## Given records
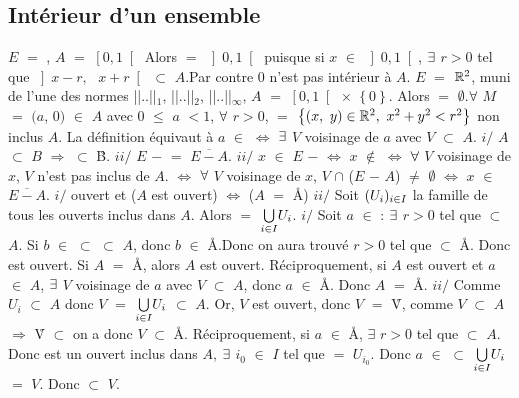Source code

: \documentclass{article}
\begin{document}
\subsection{Intérieur d'un ensemble}
\ex $E$ $=$ \R, $A$ $=$ $\left[ 0, 1 \right[$
Alors \Ao $=$ $\left] 0, 1 \right[$ puisque si $x$ $\in$ $\left] 0, 1 \right[$, $\exists$ $r>0$ tel que $\left] x - r,\text{ } x + r \right[$
$\subset$ $A$.\s  Par contre $0$ n'est pas intérieur à $A$. \s
$E$ $=$ $\mathbb{R}^2$, muni de l'une des normes ||..||$_1$, ||..||$_2$, ||..||$_{\infty}$, $A$ $=$ $\left[ 0, 1 \right[$ $\times$ $\left\{ 0 \right\}$. Alors \Ao $=$ $\emptyset$.\s $\forall$ $M$ $=$ $(a$, $0)$ $\in$ $A$ avec $0$ $\leqslant$ $a$ $<1$, $\forall$ $r>0$,  $=$ $\left\{ (x, \text{ }y) \in \mathbb{R}^2, \text{ }x^2 + y^2< r^2 \right\}$ non inclus $A$.
\remarque
La définition équivaut à $a$ $\in$ \Ao $\Longleftrightarrow$ $\exists$ $V$ voisinage de $a$ avec $V$ $\subset$ $A$.
\proprietes
$i/$ $A$ $\subset$ $B$ $\Longrightarrow$ \Ao $\subset$ \r B. \s
$ii/$ $E$ $-$ \Ao $=$ $\overline{E - A}$.
\demo
$ii/$ $x$ $\in$ $E$ $-$ \Ao $\Longleftrightarrow$ $x$ $\notin$ \Ao $\Longleftrightarrow$ $\forall$ $V$ voisinage de $x$, $V$ n'est pas inclus de $A$. $\Longleftrightarrow$ $\forall$ $V$ voisinage de $x$, \s $V$ $\cap$ ($E$ $-$ $A$) $\neq$ $\emptyset$ $\Longleftrightarrow$  $x$ $\in$ $\overline{E - A}$.
\corollaire
$i/$ \Ao ouvert et ($A$ est ouvert) $\Longleftrightarrow$ ($A$ $=$ \AA) \s
$ii/$ Soit $(U_i)_{i \in I}$ la famille de tous les ouverts inclus dans $A$. Alors \Ao $=$ $\underset{i \in I}{\bigcup}U_i$.
\demo $i/$ Soit $a$ $\in$ \Ao: $\exists$ $r>0$ tel que  $\subset$ $A$. Si $b$ $\in$  $\subset$  $\subset$ $A$, donc $b$ $\in$ \AA.\s Donc on aura trouvé $r>0$ tel que  $\subset$ \AA. Donc \Ao est ouvert. 
Si $A$ $=$ \AA, alors $A$ est ouvert. \s Réciproquement, si $A$ est ouvert et $a$ $\in$ $A$, $\exists$ $V$ voisinage de $a$ avec $V$ $\subset$ $A$, donc $a$ $\in$ \AA. Donc $A$ $=$ \AA. \s
$ii/$ Comme $U_i$ $\subset$ $A$ donc $V$ $=$ $\underset{i \in I}{\bigcup}U_i$ $\subset$ $A$. Or, $V$ est ouvert, donc $V$ $=$ \r V, comme $V$ $\subset$ $A$ $\Longrightarrow$ \r V $\subset$ \Ao on a \s donc $V$ $\subset$ \AA. \s
Réciproquement, si $a$ $\in$ \AA, $\exists$ $r>0$ tel que  $\subset$ $A$. Donc  est un ouvert inclus dans $A$,  $\exists$ $i_0$ $\in$ $I$ \s tel que  $=$ $U_{i_{0}}$. Donc $a$ $\in$  $\subset$ $\underset{i \in I}{\bigcup}U_i$ $=$ $V$. Donc \Ao $\subset$ $V$.
\end{document}
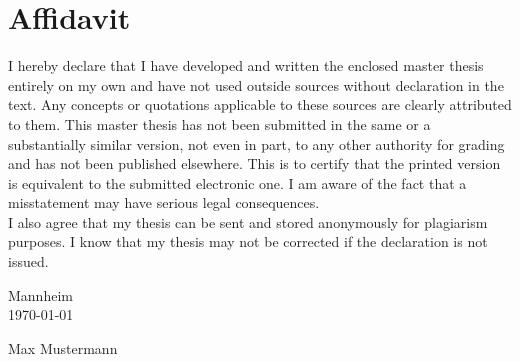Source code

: \chapter*{\large Affidavit}
\pagestyle{empty}
I hereby declare that I have developed and written the enclosed master thesis entirely on my own and have not used outside sources without declaration in the text. Any concepts or quotations applicable to these sources are clearly attributed to them. This  master thesis has not been submitted in the same or a substantially similar version, not even in part, to any other authority for grading and has not been published elsewhere. This is to certify that the printed version is equivalent to the submitted electronic one. I am aware of the fact that a misstatement may have serious legal consequences.\\

I also agree that my thesis can be sent and stored anonymously for plagiarism purposes. I know that my thesis may not be corrected if the declaration is not issued.


\vspace{2.0cm}

Mannheim\\
\vspace{1cm}
\hspace{0.1cm} \today



\vspace{2cm}
Max Mustermann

## Your goal
Return the preceding entries verbatim, with the pictures excluded.

## Solution
Source code

: \documentclass{article}
\begin{document}
\subsection{Intérieur d'un ensemble}
\ex $E$ $=$ \R, $A$ $=$ $\left[ 0, 1 \right[$
Alors \Ao $=$ $\left] 0, 1 \right[$ puisque si $x$ $\in$ $\left] 0, 1 \right[$, $\exists$ $r>0$ tel que $\left] x - r,\text{ } x + r \right[$
$\subset$ $A$.\s  Par contre $0$ n'est pas intérieur à $A$. \s
$E$ $=$ $\mathbb{R}^2$, muni de l'une des normes ||..||$_1$, ||..||$_2$, ||..||$_{\infty}$, $A$ $=$ $\left[ 0, 1 \right[$ $\times$ $\left\{ 0 \right\}$. Alors \Ao $=$ $\emptyset$.\s $\forall$ $M$ $=$ $(a$, $0)$ $\in$ $A$ avec $0$ $\leqslant$ $a$ $<1$, $\forall$ $r>0$,  $=$ $\left\{ (x, \text{ }y) \in \mathbb{R}^2, \text{ }x^2 + y^2< r^2 \right\}$ non inclus $A$.
\remarque
La définition équivaut à $a$ $\in$ \Ao $\Longleftrightarrow$ $\exists$ $V$ voisinage de $a$ avec $V$ $\subset$ $A$.
\proprietes
$i/$ $A$ $\subset$ $B$ $\Longrightarrow$ \Ao $\subset$ \r B. \s
$ii/$ $E$ $-$ \Ao $=$ $\overline{E - A}$.
\demo
$ii/$ $x$ $\in$ $E$ $-$ \Ao $\Longleftrightarrow$ $x$ $\notin$ \Ao $\Longleftrightarrow$ $\forall$ $V$ voisinage de $x$, $V$ n'est pas inclus de $A$. $\Longleftrightarrow$ $\forall$ $V$ voisinage de $x$, \s $V$ $\cap$ ($E$ $-$ $A$) $\neq$ $\emptyset$ $\Longleftrightarrow$  $x$ $\in$ $\overline{E - A}$.
\corollaire
$i/$ \Ao ouvert et ($A$ est ouvert) $\Longleftrightarrow$ ($A$ $=$ \AA) \s
$ii/$ Soit $(U_i)_{i \in I}$ la famille de tous les ouverts inclus dans $A$. Alors \Ao $=$ $\underset{i \in I}{\bigcup}U_i$.
\demo $i/$ Soit $a$ $\in$ \Ao: $\exists$ $r>0$ tel que  $\subset$ $A$. Si $b$ $\in$  $\subset$  $\subset$ $A$, donc $b$ $\in$ \AA.\s Donc on aura trouvé $r>0$ tel que  $\subset$ \AA. Donc \Ao est ouvert. 
Si $A$ $=$ \AA, alors $A$ est ouvert. \s Réciproquement, si $A$ est ouvert et $a$ $\in$ $A$, $\exists$ $V$ voisinage de $a$ avec $V$ $\subset$ $A$, donc $a$ $\in$ \AA. Donc $A$ $=$ \AA. \s
$ii/$ Comme $U_i$ $\subset$ $A$ donc $V$ $=$ $\underset{i \in I}{\bigcup}U_i$ $\subset$ $A$. Or, $V$ est ouvert, donc $V$ $=$ \r V, comme $V$ $\subset$ $A$ $\Longrightarrow$ \r V $\subset$ \Ao on a \s donc $V$ $\subset$ \AA. \s
Réciproquement, si $a$ $\in$ \AA, $\exists$ $r>0$ tel que  $\subset$ $A$. Donc  est un ouvert inclus dans $A$,  $\exists$ $i_0$ $\in$ $I$ \s tel que  $=$ $U_{i_{0}}$. Donc $a$ $\in$  $\subset$ $\underset{i \in I}{\bigcup}U_i$ $=$ $V$. Donc \Ao $\subset$ $V$.
\end{document}
Source code

: \chapter*{\large Affidavit}
\pagestyle{empty}
I hereby declare that I have developed and written the enclosed master thesis entirely on my own and have not used outside sources without declaration in the text. Any concepts or quotations applicable to these sources are clearly attributed to them. This  master thesis has not been submitted in the same or a substantially similar version, not even in part, to any other authority for grading and has not been published elsewhere. This is to certify that the printed version is equivalent to the submitted electronic one. I am aware of the fact that a misstatement may have serious legal consequences.\\

I also agree that my thesis can be sent and stored anonymously for plagiarism purposes. I know that my thesis may not be corrected if the declaration is not issued.


\vspace{2.0cm}

Mannheim\\
\vspace{1cm}
\hspace{0.1cm} \today



\vspace{2cm}
Max Mustermann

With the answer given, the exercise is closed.